Question:
Each of the following questions contains STATEMENT-1 (Assertion) and STATEMENT-2 (Reason) and has following four choices (a), (b), (c) and (d), only one of which is the correct answer.
(a) Statement-1 is true, Statement-2 is true; Statement-2 is a correct explanation for Statement-1.
(b) Statement-1 is true, Statement-2 is true; Statement-2 is not a correct explanation for Statement-1.
(c) Statement-1 is true, Statement-2 is false.
(d) Statement-1 is false, Statement-2 is true.

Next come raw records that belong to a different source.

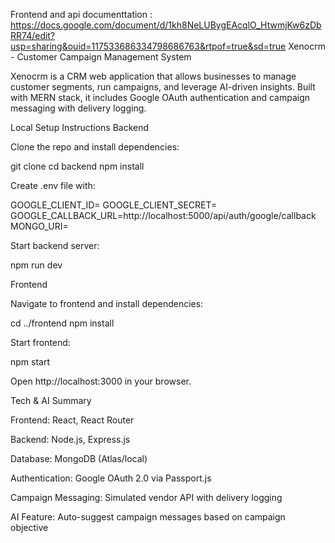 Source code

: Frontend and api documenttation : https://docs.google.com/document/d/1kh8NeLUBygEAcqlO_HtwmjKw6zDbRR74/edit?usp=sharing&ouid=117533686334798686763&rtpof=true&sd=true
Xenocrm - Customer Campaign Management System

Xenocrm is a CRM web application that allows businesses to manage customer segments, run campaigns, and leverage AI-driven insights. Built with MERN stack, it includes Google OAuth authentication and campaign messaging with delivery logging.

Local Setup Instructions
Backend

Clone the repo and install dependencies:

git clone <repo-url>
cd backend
npm install


Create .env file with:

GOOGLE_CLIENT_ID=<your-client-id>
GOOGLE_CLIENT_SECRET=<your-client-secret>
GOOGLE_CALLBACK_URL=http://localhost:5000/api/auth/google/callback
MONGO_URI=<your-mongo-uri>


Start backend server:

npm run dev

Frontend

Navigate to frontend and install dependencies:

cd ../frontend
npm install


Start frontend:

npm start


Open http://localhost:3000 in your browser.

Tech & AI Summary

Frontend: React, React Router

Backend: Node.js, Express.js

Database: MongoDB (Atlas/local)

Authentication: Google OAuth 2.0 via Passport.js

Campaign Messaging: Simulated vendor API with delivery logging

AI Feature: Auto-suggest campaign messages based on campaign objective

Statement-1 (Assertion): \[ (a+b+c)^2=a^2+b^2+c^2-2(ab+bc+ca) \]
Statement-2 (Reason): \[ a^3+b^3+c^3-3abc = (a+b+c)(a^2+b^2+c^2-ab-bc-ca) \]
Solution:
\[ (a+b+c)^2 = a^2+b^2+c^2+2(ab+bc+ca) \]
So, \[ (a+b+c)^2 \ne a^2+b^2+c^2-2(ab+bc+ca) \]
Therefore, Statement-1 is false.
Statement-2 is a correct algebraic identity, hence it is true.
Hence, the correct answer is
\[ \boxed{(d)} \]